I want to lay out some observations I made during the last couple of months.

Background

MPI implementations register the memory backing windows with the network device on systems that use high-performance networks in order to leverage RDMA capabilities (observed both on IB and Cray Aries with Open MPI). As part of this process, all pages in the registered memory range are pre-faulted (in the case of MPI_Win_allocate), which is done by the thread allocating the window (usually the master thread). Afterwards the pages are non-movable, non-swappable, and subsequently pinned to the NUMA domain on which the thread was running. It is my understanding that pages that are already allocated (e.g., for memory passed to MPI_Win_create) are not moved and remain on the NUMA domain on which they were allocated.

I am strongly assuming that other communication libraries such as GASPI do the same.

The Problem

This can become a problem for two reasons:

  1. Open MPI allocates shared memory on each node running more than one process to speed-up node-local communication (similar to our shared memory optimization).
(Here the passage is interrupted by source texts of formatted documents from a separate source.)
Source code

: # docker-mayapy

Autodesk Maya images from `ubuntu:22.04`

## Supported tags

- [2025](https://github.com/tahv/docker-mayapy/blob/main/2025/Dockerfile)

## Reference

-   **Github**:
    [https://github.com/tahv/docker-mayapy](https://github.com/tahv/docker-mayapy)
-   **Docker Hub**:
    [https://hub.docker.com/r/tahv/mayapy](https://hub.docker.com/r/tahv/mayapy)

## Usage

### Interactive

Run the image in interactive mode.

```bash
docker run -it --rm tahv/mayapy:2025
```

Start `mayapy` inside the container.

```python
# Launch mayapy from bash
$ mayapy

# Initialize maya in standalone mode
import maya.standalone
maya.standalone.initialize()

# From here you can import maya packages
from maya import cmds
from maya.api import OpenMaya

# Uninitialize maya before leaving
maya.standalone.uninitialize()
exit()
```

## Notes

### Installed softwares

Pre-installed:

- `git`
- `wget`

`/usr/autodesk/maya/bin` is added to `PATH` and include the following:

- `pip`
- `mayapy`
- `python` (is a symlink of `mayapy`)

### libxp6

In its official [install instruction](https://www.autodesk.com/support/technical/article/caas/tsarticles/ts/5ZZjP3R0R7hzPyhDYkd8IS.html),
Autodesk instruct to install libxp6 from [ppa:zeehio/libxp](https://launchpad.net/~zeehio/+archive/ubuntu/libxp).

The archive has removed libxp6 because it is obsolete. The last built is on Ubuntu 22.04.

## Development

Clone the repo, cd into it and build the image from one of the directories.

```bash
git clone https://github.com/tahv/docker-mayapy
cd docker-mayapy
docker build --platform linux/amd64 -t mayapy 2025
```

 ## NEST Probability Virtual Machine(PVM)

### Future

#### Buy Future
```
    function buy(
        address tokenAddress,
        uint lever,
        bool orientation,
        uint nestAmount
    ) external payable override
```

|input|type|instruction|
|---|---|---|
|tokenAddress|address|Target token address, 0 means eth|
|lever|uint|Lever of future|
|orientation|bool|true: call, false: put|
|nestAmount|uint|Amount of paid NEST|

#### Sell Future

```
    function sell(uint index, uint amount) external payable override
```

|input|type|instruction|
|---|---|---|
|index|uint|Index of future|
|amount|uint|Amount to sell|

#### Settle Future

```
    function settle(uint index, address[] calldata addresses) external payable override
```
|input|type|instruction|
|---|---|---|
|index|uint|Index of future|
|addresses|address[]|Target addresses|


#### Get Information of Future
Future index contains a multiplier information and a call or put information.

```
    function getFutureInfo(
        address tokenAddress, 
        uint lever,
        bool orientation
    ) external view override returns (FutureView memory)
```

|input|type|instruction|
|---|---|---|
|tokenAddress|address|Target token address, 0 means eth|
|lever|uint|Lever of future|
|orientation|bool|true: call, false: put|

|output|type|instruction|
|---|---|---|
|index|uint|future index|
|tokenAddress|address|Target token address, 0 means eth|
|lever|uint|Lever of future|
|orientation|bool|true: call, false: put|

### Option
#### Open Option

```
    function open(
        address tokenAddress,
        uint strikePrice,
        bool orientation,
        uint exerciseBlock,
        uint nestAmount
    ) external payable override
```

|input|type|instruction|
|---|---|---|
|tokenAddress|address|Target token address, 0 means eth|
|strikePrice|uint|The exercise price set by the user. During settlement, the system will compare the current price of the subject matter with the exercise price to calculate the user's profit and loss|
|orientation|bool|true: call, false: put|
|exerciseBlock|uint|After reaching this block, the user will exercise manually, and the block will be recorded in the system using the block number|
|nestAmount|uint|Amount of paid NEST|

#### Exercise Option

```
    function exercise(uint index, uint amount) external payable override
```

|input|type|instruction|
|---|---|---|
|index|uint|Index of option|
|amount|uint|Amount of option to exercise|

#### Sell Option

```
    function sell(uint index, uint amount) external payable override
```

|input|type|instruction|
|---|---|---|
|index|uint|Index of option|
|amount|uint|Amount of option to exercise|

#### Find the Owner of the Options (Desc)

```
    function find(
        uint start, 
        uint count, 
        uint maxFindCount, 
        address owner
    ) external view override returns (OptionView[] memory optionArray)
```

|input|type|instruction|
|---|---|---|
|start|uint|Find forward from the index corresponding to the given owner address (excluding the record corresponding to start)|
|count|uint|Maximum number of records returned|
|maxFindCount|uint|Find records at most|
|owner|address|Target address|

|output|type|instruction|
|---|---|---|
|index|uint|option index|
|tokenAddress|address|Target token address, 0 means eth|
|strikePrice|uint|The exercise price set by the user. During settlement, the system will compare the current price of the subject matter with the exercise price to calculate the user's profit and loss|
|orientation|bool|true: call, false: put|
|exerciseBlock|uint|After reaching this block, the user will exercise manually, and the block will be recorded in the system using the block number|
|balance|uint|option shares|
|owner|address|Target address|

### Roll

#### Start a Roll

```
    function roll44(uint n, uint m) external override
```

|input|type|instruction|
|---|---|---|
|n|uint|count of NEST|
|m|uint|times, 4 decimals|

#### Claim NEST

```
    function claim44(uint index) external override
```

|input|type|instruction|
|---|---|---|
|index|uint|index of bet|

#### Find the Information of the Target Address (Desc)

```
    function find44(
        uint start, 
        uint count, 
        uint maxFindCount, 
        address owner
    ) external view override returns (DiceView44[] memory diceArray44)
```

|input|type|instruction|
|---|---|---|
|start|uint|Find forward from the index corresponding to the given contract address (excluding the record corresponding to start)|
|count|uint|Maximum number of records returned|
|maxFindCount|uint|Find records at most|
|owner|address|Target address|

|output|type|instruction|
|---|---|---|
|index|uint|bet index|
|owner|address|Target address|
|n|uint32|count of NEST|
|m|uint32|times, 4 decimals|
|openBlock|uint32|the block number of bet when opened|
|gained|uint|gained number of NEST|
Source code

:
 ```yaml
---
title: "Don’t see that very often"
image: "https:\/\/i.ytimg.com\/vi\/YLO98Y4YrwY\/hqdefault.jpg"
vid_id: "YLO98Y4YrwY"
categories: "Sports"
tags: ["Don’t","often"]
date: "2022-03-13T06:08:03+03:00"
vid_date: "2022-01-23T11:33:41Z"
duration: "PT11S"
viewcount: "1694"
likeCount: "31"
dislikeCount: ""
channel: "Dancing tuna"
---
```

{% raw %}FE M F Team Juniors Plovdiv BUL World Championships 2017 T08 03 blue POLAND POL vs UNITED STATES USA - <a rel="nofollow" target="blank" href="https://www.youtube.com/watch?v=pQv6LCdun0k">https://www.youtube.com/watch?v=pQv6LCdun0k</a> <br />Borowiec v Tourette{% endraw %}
We found that the root-process on the node registers the complete shared memory range, which leads to NUMA effects on all processes not running on the same socket. There is an issue open to fix this so this problem will go away eventually but it is something to keep in mind for the time being (other MPI implementations might be affected as well).

  2. What is more interesting is a scenario in which we have one process per node that uses threads to exploit multi-core performance. Here, the master thread will allocate and register the window memory for the whole window (and thus the DASH container), essentially performing the first touch and thus nullifying any attempt to be NUMA-aware in the OpenMP part. This is a severe problem as most of our memory comes from MPI windows.

Possible Mitigation

We need to give DASH users a chance to properly initialize the memory of the container before that memory is registered with the network device. That means that we have to a) allocate memory ourselves, b) expose the memory to the user, and c) pass that memory into MPI_Win_create eventually (instead of using MPI_Win_allocate in the first place).

DASH containers today support allocation on construction and delayed allocation (both of which directly allocate the window). We could add a third option to allow the construction of the container using local memory, after which only local access is allowed (throwing an exception on any attempt to access global memory). Thus the user would be able to use .local and .lbegin() on the container (or block/view/whathaveyou). Eventually, the local memory is committed into global memory (by creating the window) and global memory access is possible from that point on. Here is an example:

dash:Array<double> arr;
arr.allocate_local(LARGE_N); // uses malloc/MPI_Alloc_mem
#pragma omp parallel for
for (int i = 0; i < LARGE_N; ++i) {
  arr.local[i] = 0.0;
}
arr.commit();

Whether local allocation is exposed through a function or controlled by a template parameter controlling the behavior of allocate can be open for discussion, I just wanted to provide a rough sketch (the check whether the memory is committed is not for free and might be an argument for a template parameter to avoid the overhead on ''regular'' containers).

Any thoughts on this are welcome. I think this is something to discuss at the next F2F but I wanted to write it up here and be able to track this issue.